── Provided records

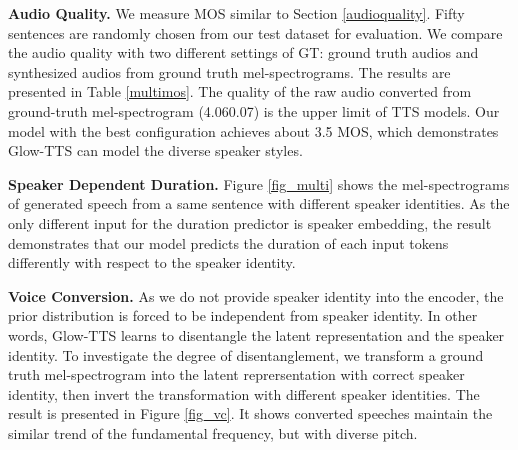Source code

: \documentclass{article}
\begin{document}
\begin{table}[t]
\caption{The Mean Opinion Score (MOS) of a multi-speaker TTS with 95 confidence intervals.}
\label{multimos}
\vskip 0.15in
\begin{center}
\begin{small}
\begin{sc}
\end{sc}
\end{small}
\end{center}
\vskip -0.1in
\end{table}


\textbf{Audio Quality.} We measure MOS similar to Section \ref{audioquality}. Fifty sentences are randomly chosen from our test dataset for evaluation. We compare the audio quality with two different settings of GT: ground truth audios and synthesized audios from ground truth mel-spectrograms. The results are presented in Table \ref{multimos}. The quality of the raw audio converted from ground-truth mel-spectrogram (4.060.07) is the upper limit of TTS models. Our model with the best configuration achieves about 3.5 MOS, which demonstrates Glow-TTS can model the diverse speaker styles.



\textbf{Speaker Dependent Duration.}
Figure \ref{fig_multi} shows the mel-spectrograms of generated speech from a same sentence with different speaker identities. As the only different input for the duration predictor is speaker embedding, the result demonstrates that our model predicts the duration of each input tokens differently with respect to the speaker identity.

\textbf{Voice Conversion.}
As we do not provide speaker identity into the encoder, the prior distribution is forced to be independent from speaker identity. In other words, Glow-TTS learns to disentangle the latent representation  and the speaker identity. To investigate the degree of disentanglement, we transform a ground truth mel-spectrogram into the latent reprersentation with correct speaker identity, then invert the transformation with different speaker identities. The result is presented in Figure \ref{fig_vc}. It shows converted speeches maintain the similar trend of the fundamental frequency, but with diverse pitch.
\end{document}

────

What is being asked:
Pull each line that includes the word "begin" out of the material above.

Task response:
\begin{document}
\begin{table}[t]
\begin{center}
\begin{small}
\begin{sc}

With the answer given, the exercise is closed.